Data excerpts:

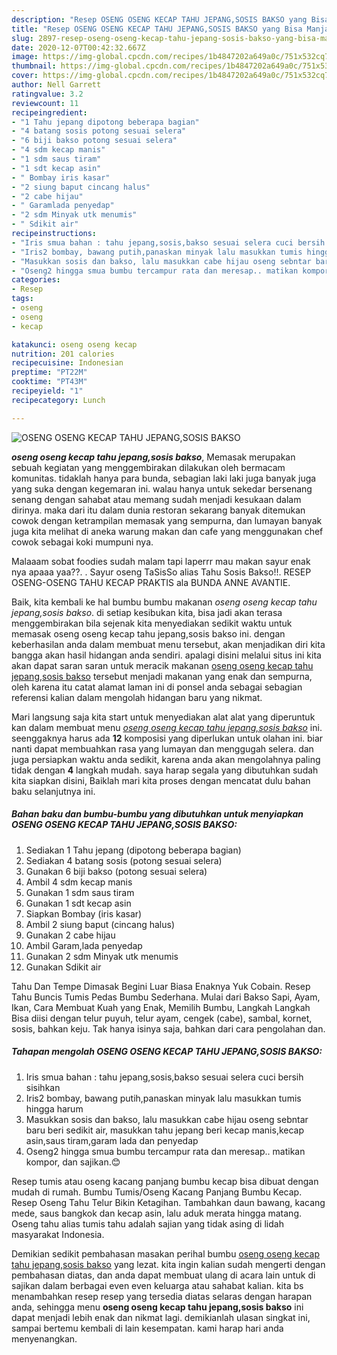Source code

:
 ```yaml
---
description: "Resep OSENG OSENG KECAP TAHU JEPANG,SOSIS BAKSO yang Bisa Manjain Lidah"
title: "Resep OSENG OSENG KECAP TAHU JEPANG,SOSIS BAKSO yang Bisa Manjain Lidah"
slug: 2897-resep-oseng-oseng-kecap-tahu-jepang-sosis-bakso-yang-bisa-manjain-lidah
date: 2020-12-07T00:42:32.667Z
image: https://img-global.cpcdn.com/recipes/1b4847202a649a0c/751x532cq70/oseng-oseng-kecap-tahu-jepangsosis-bakso-foto-resep-utama.jpg
thumbnail: https://img-global.cpcdn.com/recipes/1b4847202a649a0c/751x532cq70/oseng-oseng-kecap-tahu-jepangsosis-bakso-foto-resep-utama.jpg
cover: https://img-global.cpcdn.com/recipes/1b4847202a649a0c/751x532cq70/oseng-oseng-kecap-tahu-jepangsosis-bakso-foto-resep-utama.jpg
author: Nell Garrett
ratingvalue: 3.2
reviewcount: 11
recipeingredient:
- "1 Tahu jepang dipotong beberapa bagian"
- "4 batang sosis potong sesuai selera"
- "6 biji bakso potong sesuai selera"
- "4 sdm kecap manis"
- "1 sdm saus tiram"
- "1 sdt kecap asin"
- " Bombay iris kasar"
- "2 siung baput cincang halus"
- "2 cabe hijau"
- " Garamlada penyedap"
- "2 sdm Minyak utk menumis"
- " Sdikit air"
recipeinstructions:
- "Iris smua bahan : tahu jepang,sosis,bakso sesuai selera cuci bersih sisihkan"
- "Iris2 bombay, bawang putih,panaskan minyak lalu masukkan tumis hingga harum"
- "Masukkan sosis dan bakso, lalu masukkan cabe hijau oseng sebntar baru beri sedikit air, masukkan tahu jepang beri kecap manis,kecap asin,saus tiram,garam lada dan penyedap"
- "Oseng2 hingga smua bumbu tercampur rata dan meresap.. matikan kompor, dan sajikan.😊"
categories:
- Resep
tags:
- oseng
- oseng
- kecap

katakunci: oseng oseng kecap 
nutrition: 201 calories
recipecuisine: Indonesian
preptime: "PT22M"
cooktime: "PT43M"
recipeyield: "1"
recipecategory: Lunch

---
```



![OSENG OSENG KECAP TAHU JEPANG,SOSIS BAKSO](https://img-global.cpcdn.com/recipes/1b4847202a649a0c/751x532cq70/oseng-oseng-kecap-tahu-jepangsosis-bakso-foto-resep-utama.jpg)

<b><i>oseng oseng kecap tahu jepang,sosis bakso</i></b>, Memasak merupakan sebuah kegiatan yang menggembirakan dilakukan oleh bermacam komunitas. tidaklah hanya para bunda, sebagian laki laki juga banyak juga yang suka dengan kegemaran ini. walau hanya untuk sekedar bersenang senang dengan sahabat atau memang sudah menjadi kesukaan dalam dirinya. maka dari itu dalam dunia restoran sekarang banyak ditemukan cowok dengan ketrampilan memasak yang sempurna, dan lumayan banyak juga kita melihat di aneka warung makan dan cafe yang menggunakan chef cowok sebagai koki mumpuni nya.

Malaaam sobat foodies sudah malam tapi laperrr mau makan sayur enak nya apaaa yaa??. . Sayur oseng TaSisSo alias Tahu Sosis Bakso!!. RESEP OSENG-OSENG TAHU KECAP PRAKTIS ala BUNDA ANNE AVANTIE.

Baik, kita kembali ke hal bumbu bumbu makanan <i>oseng oseng kecap tahu jepang,sosis bakso</i>. di setiap kesibukan kita, bisa jadi akan terasa menggembirakan bila sejenak kita menyediakan sedikit waktu untuk memasak oseng oseng kecap tahu jepang,sosis bakso ini. dengan keberhasilan anda dalam membuat menu tersebut, akan menjadikan diri kita bangga akan hasil hidangan anda sendiri. apalagi disini melalui situs ini kita akan dapat saran saran untuk meracik makanan <u>oseng oseng kecap tahu jepang,sosis bakso</u> tersebut menjadi makanan yang enak dan sempurna, oleh karena itu catat alamat laman ini di ponsel anda sebagai sebagian referensi kalian dalam mengolah hidangan baru yang nikmat.


Mari langsung saja kita start untuk menyediakan alat alat yang diperuntuk kan dalam membuat menu <u><i>oseng oseng kecap tahu jepang,sosis bakso</i></u> ini. seenggaknya harus ada <b>12</b> komposisi yang diperlukan untuk olahan ini. biar nanti dapat membuahkan rasa yang lumayan dan menggugah selera. dan juga persiapkan waktu anda sedikit, karena anda akan mengolahnya paling tidak dengan <b>4</b> langkah mudah. saya harap segala yang dibutuhkan sudah kita siapkan disini, Baiklah mari kita proses dengan mencatat dulu bahan baku selanjutnya ini.

<!--inarticleads1-->

##### Bahan baku dan bumbu-bumbu yang dibutuhkan untuk menyiapkan OSENG OSENG KECAP TAHU JEPANG,SOSIS BAKSO:

1. Sediakan 1 Tahu jepang (dipotong beberapa bagian)
1. Sediakan 4 batang sosis (potong sesuai selera)
1. Gunakan 6 biji bakso (potong sesuai selera)
1. Ambil 4 sdm kecap manis
1. Gunakan 1 sdm saus tiram
1. Gunakan 1 sdt kecap asin
1. Siapkan  Bombay (iris kasar)
1. Ambil 2 siung baput (cincang halus)
1. Gunakan 2 cabe hijau
1. Ambil  Garam,lada penyedap
1. Gunakan 2 sdm Minyak utk menumis
1. Gunakan  Sdikit air


Tahu Dan Tempe Dimasak Begini Luar Biasa Enaknya Yuk Cobain. Resep Tahu Buncis Tumis Pedas Bumbu Sederhana. Mulai dari Bakso Sapi, Ayam, Ikan, Cara Membuat Kuah yang Enak, Memilih Bumbu, Langkah Langkah Bisa diisi dengan telur puyuh, telur ayam, cengek (cabe), sambal, kornet, sosis, bahkan keju. Tak hanya isinya saja, bahkan dari cara pengolahan dan. 

<!--inarticleads2-->

##### Tahapan mengolah OSENG OSENG KECAP TAHU JEPANG,SOSIS BAKSO:

1. Iris smua bahan : tahu jepang,sosis,bakso sesuai selera cuci bersih sisihkan
1. Iris2 bombay, bawang putih,panaskan minyak lalu masukkan tumis hingga harum
1. Masukkan sosis dan bakso, lalu masukkan cabe hijau oseng sebntar baru beri sedikit air, masukkan tahu jepang beri kecap manis,kecap asin,saus tiram,garam lada dan penyedap
1. Oseng2 hingga smua bumbu tercampur rata dan meresap.. matikan kompor, dan sajikan.😊


Resep tumis atau oseng kacang panjang bumbu kecap bisa dibuat dengan mudah di rumah. Bumbu Tumis/Oseng Kacang Panjang Bumbu Kecap. Resep Oseng Tahu Telur Bikin Ketagihan. Tambahkan daun bawang, kacang mede, saus bangkok dan kecap asin, lalu aduk merata hingga matang. Oseng tahu alias tumis tahu adalah sajian yang tidak asing di lidah masyarakat Indonesia. 

Demikian sedikit pembahasan masakan perihal bumbu <u>oseng oseng kecap tahu jepang,sosis bakso</u> yang lezat. kita ingin kalian sudah mengerti dengan pembahasan diatas, dan anda dapat membuat ulang di acara lain untuk di sajikan dalam berbagai even even keluarga atau sahabat kalian. kita bs menambahkan resep resep yang tersedia diatas selaras dengan harapan anda, sehingga menu <b>oseng oseng kecap tahu jepang,sosis bakso</b> ini dapat menjadi lebih enak dan nikmat lagi. demikianlah ulasan singkat ini, sampai bertemu kembali di lain kesempatan. kami harap hari anda menyenangkan.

■ **PROBLEM TO WORK ON**: Return the records word for word, leaving every picture out of the copy.

■ **COMPLETED EXERCISE**:
Source code

:
 ```yaml
---
description: "Resep OSENG OSENG KECAP TAHU JEPANG,SOSIS BAKSO yang Bisa Manjain Lidah"
title: "Resep OSENG OSENG KECAP TAHU JEPANG,SOSIS BAKSO yang Bisa Manjain Lidah"
slug: 2897-resep-oseng-oseng-kecap-tahu-jepang-sosis-bakso-yang-bisa-manjain-lidah
date: 2020-12-07T00:42:32.667Z
image: https://img-global.cpcdn.com/recipes/1b4847202a649a0c/751x532cq70/oseng-oseng-kecap-tahu-jepangsosis-bakso-foto-resep-utama.jpg
thumbnail: https://img-global.cpcdn.com/recipes/1b4847202a649a0c/751x532cq70/oseng-oseng-kecap-tahu-jepangsosis-bakso-foto-resep-utama.jpg
cover: https://img-global.cpcdn.com/recipes/1b4847202a649a0c/751x532cq70/oseng-oseng-kecap-tahu-jepangsosis-bakso-foto-resep-utama.jpg
author: Nell Garrett
ratingvalue: 3.2
reviewcount: 11
recipeingredient:
- "1 Tahu jepang dipotong beberapa bagian"
- "4 batang sosis potong sesuai selera"
- "6 biji bakso potong sesuai selera"
- "4 sdm kecap manis"
- "1 sdm saus tiram"
- "1 sdt kecap asin"
- " Bombay iris kasar"
- "2 siung baput cincang halus"
- "2 cabe hijau"
- " Garamlada penyedap"
- "2 sdm Minyak utk menumis"
- " Sdikit air"
recipeinstructions:
- "Iris smua bahan : tahu jepang,sosis,bakso sesuai selera cuci bersih sisihkan"
- "Iris2 bombay, bawang putih,panaskan minyak lalu masukkan tumis hingga harum"
- "Masukkan sosis dan bakso, lalu masukkan cabe hijau oseng sebntar baru beri sedikit air, masukkan tahu jepang beri kecap manis,kecap asin,saus tiram,garam lada dan penyedap"
- "Oseng2 hingga smua bumbu tercampur rata dan meresap.. matikan kompor, dan sajikan.😊"
categories:
- Resep
tags:
- oseng
- oseng
- kecap

katakunci: oseng oseng kecap 
nutrition: 201 calories
recipecuisine: Indonesian
preptime: "PT22M"
cooktime: "PT43M"
recipeyield: "1"
recipecategory: Lunch

---
```



![OSENG OSENG KECAP TAHU JEPANG,SOSIS BAKSO](https://img-global.cpcdn.com/recipes/1b4847202a649a0c/751x532cq70/oseng-oseng-kecap-tahu-jepangsosis-bakso-foto-resep-utama.jpg)

<b><i>oseng oseng kecap tahu jepang,sosis bakso</i></b>, Memasak merupakan sebuah kegiatan yang menggembirakan dilakukan oleh bermacam komunitas. tidaklah hanya para bunda, sebagian laki laki juga banyak juga yang suka dengan kegemaran ini. walau hanya untuk sekedar bersenang senang dengan sahabat atau memang sudah menjadi kesukaan dalam dirinya. maka dari itu dalam dunia restoran sekarang banyak ditemukan cowok dengan ketrampilan memasak yang sempurna, dan lumayan banyak juga kita melihat di aneka warung makan dan cafe yang menggunakan chef cowok sebagai koki mumpuni nya.

Malaaam sobat foodies sudah malam tapi laperrr mau makan sayur enak nya apaaa yaa??. . Sayur oseng TaSisSo alias Tahu Sosis Bakso!!. RESEP OSENG-OSENG TAHU KECAP PRAKTIS ala BUNDA ANNE AVANTIE.

Baik, kita kembali ke hal bumbu bumbu makanan <i>oseng oseng kecap tahu jepang,sosis bakso</i>. di setiap kesibukan kita, bisa jadi akan terasa menggembirakan bila sejenak kita menyediakan sedikit waktu untuk memasak oseng oseng kecap tahu jepang,sosis bakso ini. dengan keberhasilan anda dalam membuat menu tersebut, akan menjadikan diri kita bangga akan hasil hidangan anda sendiri. apalagi disini melalui situs ini kita akan dapat saran saran untuk meracik makanan <u>oseng oseng kecap tahu jepang,sosis bakso</u> tersebut menjadi makanan yang enak dan sempurna, oleh karena itu catat alamat laman ini di ponsel anda sebagai sebagian referensi kalian dalam mengolah hidangan baru yang nikmat.


Mari langsung saja kita start untuk menyediakan alat alat yang diperuntuk kan dalam membuat menu <u><i>oseng oseng kecap tahu jepang,sosis bakso</i></u> ini. seenggaknya harus ada <b>12</b> komposisi yang diperlukan untuk olahan ini. biar nanti dapat membuahkan rasa yang lumayan dan menggugah selera. dan juga persiapkan waktu anda sedikit, karena anda akan mengolahnya paling tidak dengan <b>4</b> langkah mudah. saya harap segala yang dibutuhkan sudah kita siapkan disini, Baiklah mari kita proses dengan mencatat dulu bahan baku selanjutnya ini.

<!--inarticleads1-->

##### Bahan baku dan bumbu-bumbu yang dibutuhkan untuk menyiapkan OSENG OSENG KECAP TAHU JEPANG,SOSIS BAKSO:

1. Sediakan 1 Tahu jepang (dipotong beberapa bagian)
1. Sediakan 4 batang sosis (potong sesuai selera)
1. Gunakan 6 biji bakso (potong sesuai selera)
1. Ambil 4 sdm kecap manis
1. Gunakan 1 sdm saus tiram
1. Gunakan 1 sdt kecap asin
1. Siapkan  Bombay (iris kasar)
1. Ambil 2 siung baput (cincang halus)
1. Gunakan 2 cabe hijau
1. Ambil  Garam,lada penyedap
1. Gunakan 2 sdm Minyak utk menumis
1. Gunakan  Sdikit air


Tahu Dan Tempe Dimasak Begini Luar Biasa Enaknya Yuk Cobain. Resep Tahu Buncis Tumis Pedas Bumbu Sederhana. Mulai dari Bakso Sapi, Ayam, Ikan, Cara Membuat Kuah yang Enak, Memilih Bumbu, Langkah Langkah Bisa diisi dengan telur puyuh, telur ayam, cengek (cabe), sambal, kornet, sosis, bahkan keju. Tak hanya isinya saja, bahkan dari cara pengolahan dan. 

<!--inarticleads2-->

##### Tahapan mengolah OSENG OSENG KECAP TAHU JEPANG,SOSIS BAKSO:

1. Iris smua bahan : tahu jepang,sosis,bakso sesuai selera cuci bersih sisihkan
1. Iris2 bombay, bawang putih,panaskan minyak lalu masukkan tumis hingga harum
1. Masukkan sosis dan bakso, lalu masukkan cabe hijau oseng sebntar baru beri sedikit air, masukkan tahu jepang beri kecap manis,kecap asin,saus tiram,garam lada dan penyedap
1. Oseng2 hingga smua bumbu tercampur rata dan meresap.. matikan kompor, dan sajikan.😊


Resep tumis atau oseng kacang panjang bumbu kecap bisa dibuat dengan mudah di rumah. Bumbu Tumis/Oseng Kacang Panjang Bumbu Kecap. Resep Oseng Tahu Telur Bikin Ketagihan. Tambahkan daun bawang, kacang mede, saus bangkok dan kecap asin, lalu aduk merata hingga matang. Oseng tahu alias tumis tahu adalah sajian yang tidak asing di lidah masyarakat Indonesia. 

Demikian sedikit pembahasan masakan perihal bumbu <u>oseng oseng kecap tahu jepang,sosis bakso</u> yang lezat. kita ingin kalian sudah mengerti dengan pembahasan diatas, dan anda dapat membuat ulang di acara lain untuk di sajikan dalam berbagai even even keluarga atau sahabat kalian. kita bs menambahkan resep resep yang tersedia diatas selaras dengan harapan anda, sehingga menu <b>oseng oseng kecap tahu jepang,sosis bakso</b> ini dapat menjadi lebih enak dan nikmat lagi. demikianlah ulasan singkat ini, sampai bertemu kembali di lain kesempatan. kami harap hari anda menyenangkan.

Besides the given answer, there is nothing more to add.